● **Prompt**
In the listing below, the answer starts at the line that has "then allows us" and stops after the line that has "In reality, more"; please repeat that part exactly and nothing more.

● **Working data**
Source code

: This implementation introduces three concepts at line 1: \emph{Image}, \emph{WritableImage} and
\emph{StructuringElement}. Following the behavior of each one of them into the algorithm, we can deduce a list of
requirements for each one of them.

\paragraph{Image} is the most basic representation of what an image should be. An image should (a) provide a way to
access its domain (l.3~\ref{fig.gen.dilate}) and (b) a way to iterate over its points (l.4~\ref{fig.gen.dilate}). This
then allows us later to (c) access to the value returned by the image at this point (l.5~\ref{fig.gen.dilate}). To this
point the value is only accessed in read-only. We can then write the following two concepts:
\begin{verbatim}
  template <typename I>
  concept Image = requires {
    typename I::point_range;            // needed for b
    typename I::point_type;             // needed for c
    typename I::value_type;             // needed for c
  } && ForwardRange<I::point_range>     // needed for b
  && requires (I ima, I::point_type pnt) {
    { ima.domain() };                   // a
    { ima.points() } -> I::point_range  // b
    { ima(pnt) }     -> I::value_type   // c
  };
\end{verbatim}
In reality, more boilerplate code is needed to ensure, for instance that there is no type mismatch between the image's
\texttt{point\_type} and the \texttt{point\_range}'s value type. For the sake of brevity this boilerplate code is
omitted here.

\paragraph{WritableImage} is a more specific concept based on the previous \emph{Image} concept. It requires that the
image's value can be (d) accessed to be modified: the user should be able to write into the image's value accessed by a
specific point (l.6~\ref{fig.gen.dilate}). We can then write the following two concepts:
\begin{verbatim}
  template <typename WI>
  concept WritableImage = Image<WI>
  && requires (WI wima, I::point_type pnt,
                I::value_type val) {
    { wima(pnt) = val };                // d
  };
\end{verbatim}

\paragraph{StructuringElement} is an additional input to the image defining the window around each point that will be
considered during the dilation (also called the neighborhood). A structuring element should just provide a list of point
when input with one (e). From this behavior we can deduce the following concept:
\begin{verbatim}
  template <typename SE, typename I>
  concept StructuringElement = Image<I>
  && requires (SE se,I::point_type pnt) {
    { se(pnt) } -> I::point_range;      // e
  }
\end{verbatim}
---
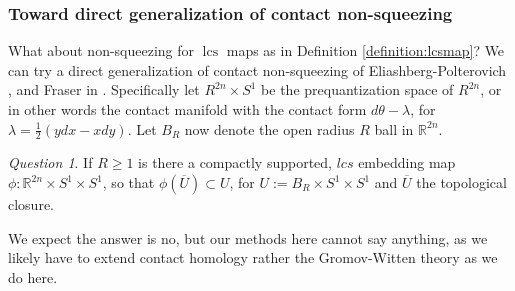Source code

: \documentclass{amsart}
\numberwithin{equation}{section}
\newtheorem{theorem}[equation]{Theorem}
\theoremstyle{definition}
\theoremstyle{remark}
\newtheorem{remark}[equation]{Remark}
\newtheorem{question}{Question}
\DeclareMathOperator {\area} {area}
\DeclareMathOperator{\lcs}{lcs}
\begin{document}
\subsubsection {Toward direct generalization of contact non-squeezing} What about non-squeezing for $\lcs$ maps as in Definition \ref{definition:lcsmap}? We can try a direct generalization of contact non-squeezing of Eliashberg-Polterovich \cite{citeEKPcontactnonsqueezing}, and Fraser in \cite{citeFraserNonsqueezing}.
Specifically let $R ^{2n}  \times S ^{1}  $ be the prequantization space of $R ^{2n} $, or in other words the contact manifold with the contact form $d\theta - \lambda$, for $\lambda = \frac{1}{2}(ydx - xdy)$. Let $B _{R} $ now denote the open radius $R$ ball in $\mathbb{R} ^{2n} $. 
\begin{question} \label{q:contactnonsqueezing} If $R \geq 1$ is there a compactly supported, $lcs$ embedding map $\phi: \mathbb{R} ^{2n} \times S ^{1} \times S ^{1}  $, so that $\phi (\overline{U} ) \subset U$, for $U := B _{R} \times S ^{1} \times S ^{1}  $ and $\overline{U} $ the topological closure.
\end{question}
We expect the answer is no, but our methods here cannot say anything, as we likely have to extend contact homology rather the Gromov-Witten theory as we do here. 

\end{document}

● **Reply to the exercise**
then allows us later to (c) access to the value returned by the image at this point (l.5~\ref{fig.gen.dilate}). To this
point the value is only accessed in read-only. We can then write the following two concepts:
\begin{verbatim}
  template <typename I>
  concept Image = requires {
    typename I::point_range;            // needed for b
    typename I::point_type;             // needed for c
    typename I::value_type;             // needed for c
  } && ForwardRange<I::point_range>     // needed for b
  && requires (I ima, I::point_type pnt) {
    { ima.domain() };                   // a
    { ima.points() } -> I::point_range  // b
    { ima(pnt) }     -> I::value_type   // c
  };
\end{verbatim}
In reality, more boilerplate code is needed to ensure, for instance that there is no type mismatch between the image's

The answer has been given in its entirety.